**Activity:** Lines with "août": pull these out of the listing below.

**Supplied records:**
▶

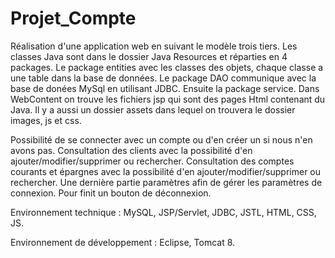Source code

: # Projet_Compte
Réalisation d'une application web en suivant le modèle trois tiers.
Les classes Java sont dans le dossier Java Resources et réparties en 4 packages.
Le package entities avec les classes des objets, chaque classe a une table dans la base de données.
Le package DAO communique avec la base de donées MySql en utilisant JDBC.
Ensuite la package service.
Dans WebContent on trouve les fichiers jsp qui sont des pages Html contenant du Java.
Il y a aussi un dossier assets dans lequel on trouvera le dossier images, js et css.

Possibilité de se connecter avec un compte ou d'en créer un si nous n'en avons pas. Consultation des clients avec la possibilité d'en ajouter/modifier/supprimer ou rechercher. Consultation des comptes courants et épargnes avec la possibilité d'en ajouter/modifier/supprimer ou rechercher. Une dernière partie paramètres afin de gérer les paramètres de connexion. Pour finit un bouton de déconnexion.

Environnement technique : MySQL, JSP/Servlet, JDBC, JSTL, HTML, CSS, JS.

Environnement de développement : Eclipse, Tomcat 8.


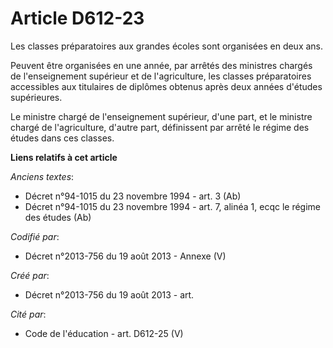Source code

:# Article D612-23

Les classes préparatoires aux grandes écoles sont organisées en deux ans.

Peuvent être organisées en une année, par arrêtés des ministres chargés de l'enseignement supérieur et de l'agriculture, les
classes préparatoires accessibles aux titulaires de diplômes obtenus après deux années d'études supérieures.

Le ministre chargé de l'enseignement supérieur, d'une part, et le ministre chargé de l'agriculture, d'autre part, définissent
par arrêté le régime des études dans ces classes.

**Liens relatifs à cet article**

_Anciens textes_:

  - Décret n°94-1015 du 23 novembre 1994 - art. 3 (Ab)
  - Décret n°94-1015 du 23 novembre 1994 - art. 7, alinéa 1, ecqc le régime des études (Ab)

_Codifié par_:

  - Décret n°2013-756 du 19 août 2013 -  Annexe (V)

_Créé par_:

  - Décret n°2013-756 du 19 août 2013 - art.

_Cité par_:

  - Code de l'éducation - art. D612-25 (V)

◀

**Task result:**
  - Décret n°2013-756 du 19 août 2013 -  Annexe (V)
  - Décret n°2013-756 du 19 août 2013 - art.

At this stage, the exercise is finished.